Gerade fuhr der Zug im Bahnhof ein. Wieder zehn Minuten Verspätung na hoffentlich würde sie ihren Anschlusszug noch bekommen. Immerhin hatte sie extra einen Platz in der 1. Klasse gebucht, um den Urlaub bereits auf der Fahrt beginnen zu lassen. Und nun? Ihre Gedanken lösten sich nicht von der Karte. War das der Sinn von Gretas Karte, sie wieder an die wichtigen Dinge des Lebens und des Weihnachtsfestes zu erinnern? Im nächsten Moment verwarf sie diesen Gedanken aber auch bereits wieder. Woher sollte Greta ihre Situation überhaupt kennen, sicher war sie der Meinung, ihre alte Schulfreundin würde das Fest im Kreise ihrer Familie genießen und sie wollte sich nur ihren eigenen Kummer von der Seele schreiben, jetzt so alleine dazustehen. Susanne sah in ihre Handtasche. Wo lebte Grete eigentlich jetzt? Immerhin würde es sich ja so gehören, ihr nach dem Fest zu antworten. Immer näher kam der Zug dem Bahnhof, auf dem Susanne umsteigen musste.
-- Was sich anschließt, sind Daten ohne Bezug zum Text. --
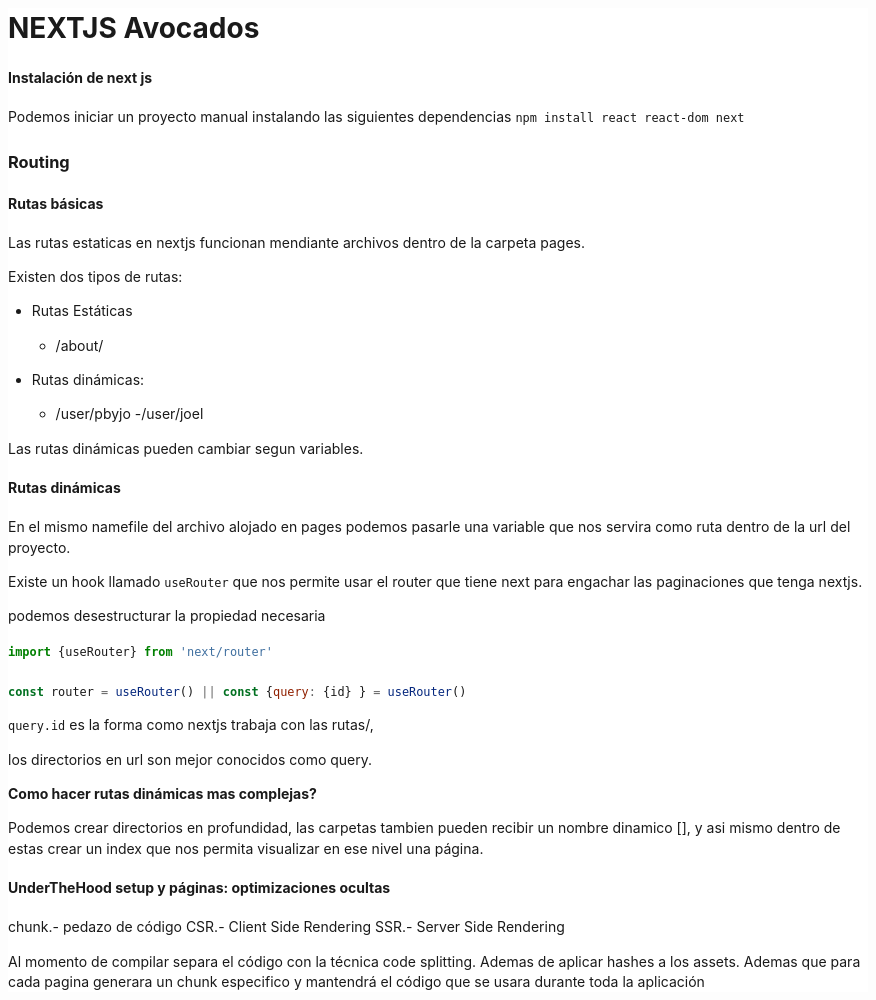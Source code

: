 # NEXTJS Avocados

#### Instalación de next js

Podemos iniciar un proyecto manual instalando las siguientes dependencias
`npm install react react-dom next`

### Routing

#### Rutas básicas

Las rutas estaticas en nextjs funcionan mendiante archivos dentro de la carpeta pages.

Existen dos tipos de rutas:
- Rutas Estáticas
    - /about/

- Rutas dinámicas:
    - /user/pbyjo
    -/user/joel

Las rutas dinámicas pueden cambiar segun variables.

#### Rutas dinámicas

En el mismo namefile del archivo alojado en pages podemos pasarle una variable que nos servira como ruta dentro de la url del proyecto.

Existe un hook llamado `useRouter` que nos permite usar el router que tiene next para engachar las paginaciones que tenga nextjs.

podemos desestructurar la propiedad necesaria 

``` js 
import {useRouter} from 'next/router'

const router = useRouter() || const {query: {id} } = useRouter()
```

`query.id` es la forma como nextjs trabaja con las rutas/,

los directorios en url son mejor conocidos como query.

**Como hacer rutas dinámicas mas complejas?**

Podemos crear directorios en profundidad, las carpetas tambien pueden recibir un nombre dinamico [], y asi mismo dentro de estas crear un index que nos permita visualizar en ese nivel una página.

#### UnderTheHood setup y páginas: optimizaciones ocultas

chunk.- pedazo de código
CSR.- Client Side Rendering
SSR.- Server Side Rendering

Al momento de compilar separa el código con la técnica code splitting. Ademas de aplicar hashes a los assets. Ademas que para cada pagina generara un chunk especifico y mantendrá el código que se usara durante toda la aplicación
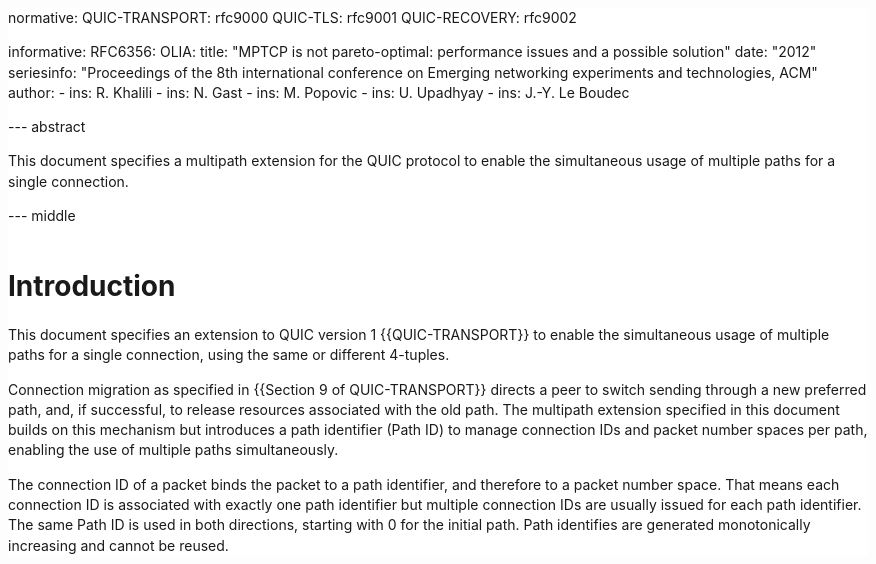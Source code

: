 normative:
  QUIC-TRANSPORT: rfc9000
  QUIC-TLS: rfc9001
  QUIC-RECOVERY: rfc9002

informative:
  RFC6356:
  OLIA:
    title: "MPTCP is not pareto-optimal: performance issues and
a possible solution"
    date: "2012"
    seriesinfo: "Proceedings of the 8th international conference on
Emerging networking experiments and technologies, ACM"
    author:
    -
      ins: R. Khalili
    -
      ins: N. Gast
    -
      ins: M. Popovic
    -
      ins: U. Upadhyay
    -
      ins: J.-Y. Le Boudec


--- abstract

This document specifies a multipath extension for the QUIC protocol to
enable the simultaneous usage of multiple paths for a single connection.

--- middle

# Introduction

This document specifies an extension to QUIC version 1 {{QUIC-TRANSPORT}}
to enable the simultaneous usage of multiple paths for a single
connection, using the same or different 4-tuples.

Connection migration as specified in {{Section 9 of QUIC-TRANSPORT}}
directs a peer to switch sending through
a new preferred path, and, if successful, to release resources
associated with the old path. The multipath extension specified in this document
builds on this mechanism but introduces a path identifier (Path ID)
to manage connection IDs and packet number spaces per path, enabling the use
of multiple paths simultaneously.

The connection ID of a packet binds the packet to a path identifier, and therefore
to a packet number space. That means each connection ID is associated with exactly one path identifier
but multiple connection IDs are usually issued for each path identifier.
The same Path ID is used in both directions, starting with 0 for the initial path.
Path identifies are generated monotonically increasing and cannot be reused.
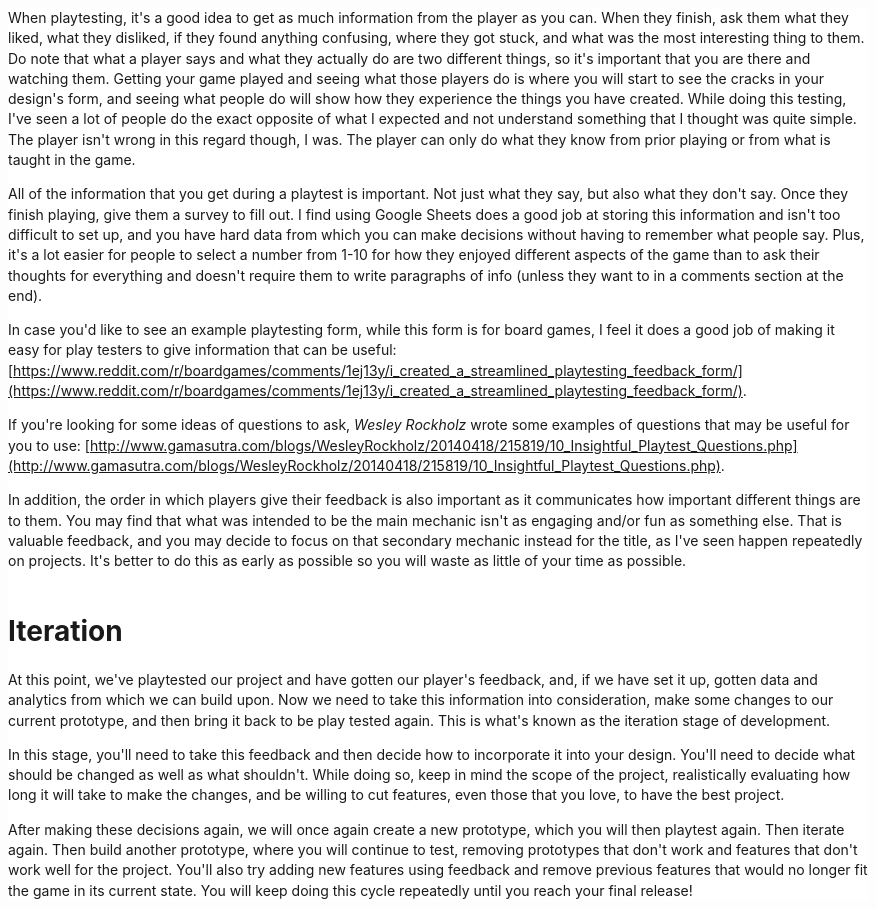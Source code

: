 When playtesting, it's a good idea to get as much information from the player as you can. When they finish, ask them what they liked, what they disliked, if they found anything confusing, where they got stuck, and what was the most interesting thing to them. Do note that what a player says and what they actually do are two different things, so it's important that you are there and watching them. Getting your game played and seeing what those players do is where you will start to see the cracks in your design's form, and seeing what people do will show how they experience the things you have created. While doing this testing, I've seen a lot of people do the exact opposite of what I expected and not understand something that I thought was quite simple. The player isn't wrong in this regard though, I was. The player can only do what they know from prior playing or from what is taught in the game.

All of the information that you get during a playtest is important. Not just what they say, but also what they don't say. Once they finish playing, give them a survey to fill out. I find using Google Sheets does a good job at storing this information and isn't too difficult to set up, and you have hard data from which you can make decisions without having to remember what people say. Plus, it's a lot easier for people to select a number from 1-10 for how they enjoyed different aspects of the game than to ask their thoughts for everything and doesn't require them to write paragraphs of info (unless they want to in a comments section at the end).

In case you'd like to see an example playtesting form, while this form is for board games, I feel it does a good job of making it easy for play testers to give information that can be useful: [https://www.reddit.com/r/boardgames/comments/1ej13y/i_created_a_streamlined_playtesting_feedback_form/](https://www.reddit.com/r/boardgames/comments/1ej13y/i_created_a_streamlined_playtesting_feedback_form/).

If you're looking for some ideas of questions to ask, *Wesley Rockholz* wrote some examples of questions that may be useful for you to use: [http://www.gamasutra.com/blogs/WesleyRockholz/20140418/215819/10_Insightful_Playtest_Questions.php](http://www.gamasutra.com/blogs/WesleyRockholz/20140418/215819/10_Insightful_Playtest_Questions.php).

In addition, the order in which players give their feedback is also important as it communicates how important different things are to them. You may find that what was intended to be the main mechanic isn't as engaging and/or fun as something else. That is valuable feedback, and you may decide to focus on that secondary mechanic instead for the title, as I've seen happen repeatedly on projects. It's better to do this as early as possible so you will waste as little of your time as possible.

# Iteration

At this point, we've playtested our project and have gotten our player's feedback, and, if we have set it up, gotten data and analytics from which we can build upon. Now we need to take this information into consideration, make some changes to our current prototype, and then bring it back to be play tested again. This is what's known as the iteration stage of development.

In this stage, you'll need to take this feedback and then decide how to incorporate it into your design. You'll need to decide what should be changed as well as what shouldn't. While doing so, keep in mind the scope of the project, realistically evaluating how long it will take to make the changes, and be willing to cut features, even those that you love, to have the best project.

After making these decisions again, we will once again create a new prototype, which you will then playtest again. Then iterate again. Then build another prototype, where you will continue to test, removing prototypes that don't work and features that don't work well for the project. You'll also try adding new features using feedback and remove previous features that would no longer fit the game in its current state. You will keep doing this cycle repeatedly until you reach your final release!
Er hatte einige Minuten der Verspätung aufgeholt, so konnte die junge Frau ihren Anschluss gerade noch erreichen.

Als ihr Zug hielt, wurde bereits die Einfahrt ihres nächsten Zuges durch den Lautsprecher angekündigt.  Doch in dem Moment, als Susanne den Bahnsteig betrat, stand für sie fest, sie würde ihren Reiseplan ändern. Sie ging zum Fahrkartenschalter und löste sich eine Fahrkarte nach Wiesenburg, dem Wohnort Gretas. Sie würde diese überraschen, damit sie nicht allein sei über die Feiertage. Noch vom Zug aus, in dem sie nur mühsam noch einen Sitzplatz bekam, stornierte sie ihren Winterurlaub. Den Rücktransport der Skier würde sie später, nach den Feiertagen organisieren.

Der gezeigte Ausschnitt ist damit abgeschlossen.